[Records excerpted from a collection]
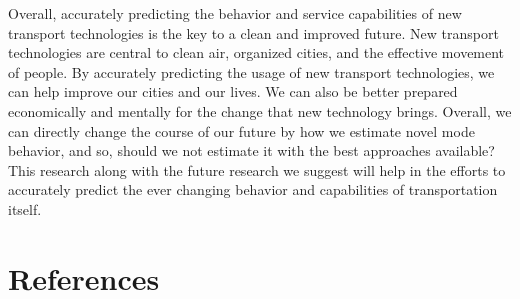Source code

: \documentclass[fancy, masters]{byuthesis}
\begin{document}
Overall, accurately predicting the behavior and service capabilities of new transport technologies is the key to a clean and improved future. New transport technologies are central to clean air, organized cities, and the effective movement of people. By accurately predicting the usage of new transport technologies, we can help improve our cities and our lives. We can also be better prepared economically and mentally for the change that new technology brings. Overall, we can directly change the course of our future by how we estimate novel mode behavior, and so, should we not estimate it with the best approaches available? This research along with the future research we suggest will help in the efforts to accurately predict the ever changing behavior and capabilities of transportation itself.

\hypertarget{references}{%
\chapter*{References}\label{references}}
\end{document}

* * *

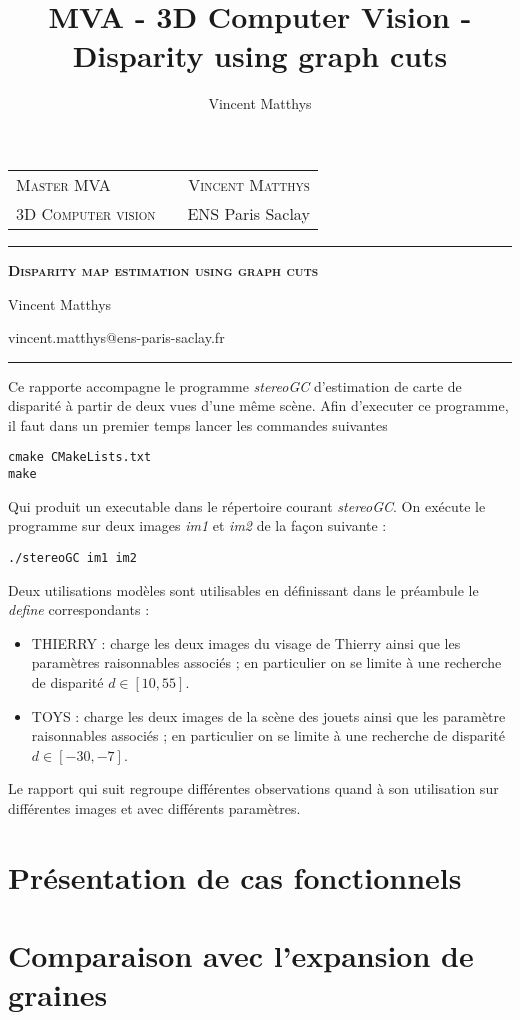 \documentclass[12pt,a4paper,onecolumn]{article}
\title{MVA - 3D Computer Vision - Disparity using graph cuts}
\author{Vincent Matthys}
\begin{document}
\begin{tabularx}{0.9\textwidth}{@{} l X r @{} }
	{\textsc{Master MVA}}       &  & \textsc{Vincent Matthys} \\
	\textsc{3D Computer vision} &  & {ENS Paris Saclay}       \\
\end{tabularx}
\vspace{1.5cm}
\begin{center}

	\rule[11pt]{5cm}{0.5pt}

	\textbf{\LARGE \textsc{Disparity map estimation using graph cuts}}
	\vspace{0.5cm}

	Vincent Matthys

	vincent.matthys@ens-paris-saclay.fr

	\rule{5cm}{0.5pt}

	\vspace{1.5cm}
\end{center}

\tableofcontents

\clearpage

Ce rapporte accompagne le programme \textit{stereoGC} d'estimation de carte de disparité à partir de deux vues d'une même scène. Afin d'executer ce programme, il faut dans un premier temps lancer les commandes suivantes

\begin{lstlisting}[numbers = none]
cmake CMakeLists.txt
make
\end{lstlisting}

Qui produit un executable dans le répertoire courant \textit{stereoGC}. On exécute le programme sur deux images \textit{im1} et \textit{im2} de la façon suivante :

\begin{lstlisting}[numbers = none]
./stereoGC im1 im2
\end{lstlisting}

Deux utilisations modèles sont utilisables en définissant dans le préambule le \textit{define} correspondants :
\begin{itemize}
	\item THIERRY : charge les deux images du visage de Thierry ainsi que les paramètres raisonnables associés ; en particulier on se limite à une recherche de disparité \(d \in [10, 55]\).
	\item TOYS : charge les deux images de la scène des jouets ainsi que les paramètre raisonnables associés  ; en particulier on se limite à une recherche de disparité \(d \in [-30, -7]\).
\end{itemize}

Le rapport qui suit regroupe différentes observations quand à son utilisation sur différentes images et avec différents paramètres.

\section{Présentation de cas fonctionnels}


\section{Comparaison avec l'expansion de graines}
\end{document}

Task objective: From the records above, copy each line in which the string "particulier" occurs.

Solution to the problem:
	\item THIERRY : charge les deux images du visage de Thierry ainsi que les paramètres raisonnables associés ; en particulier on se limite à une recherche de disparité \(d \in [10, 55]\).
	\item TOYS : charge les deux images de la scène des jouets ainsi que les paramètre raisonnables associés  ; en particulier on se limite à une recherche de disparité \(d \in [-30, -7]\).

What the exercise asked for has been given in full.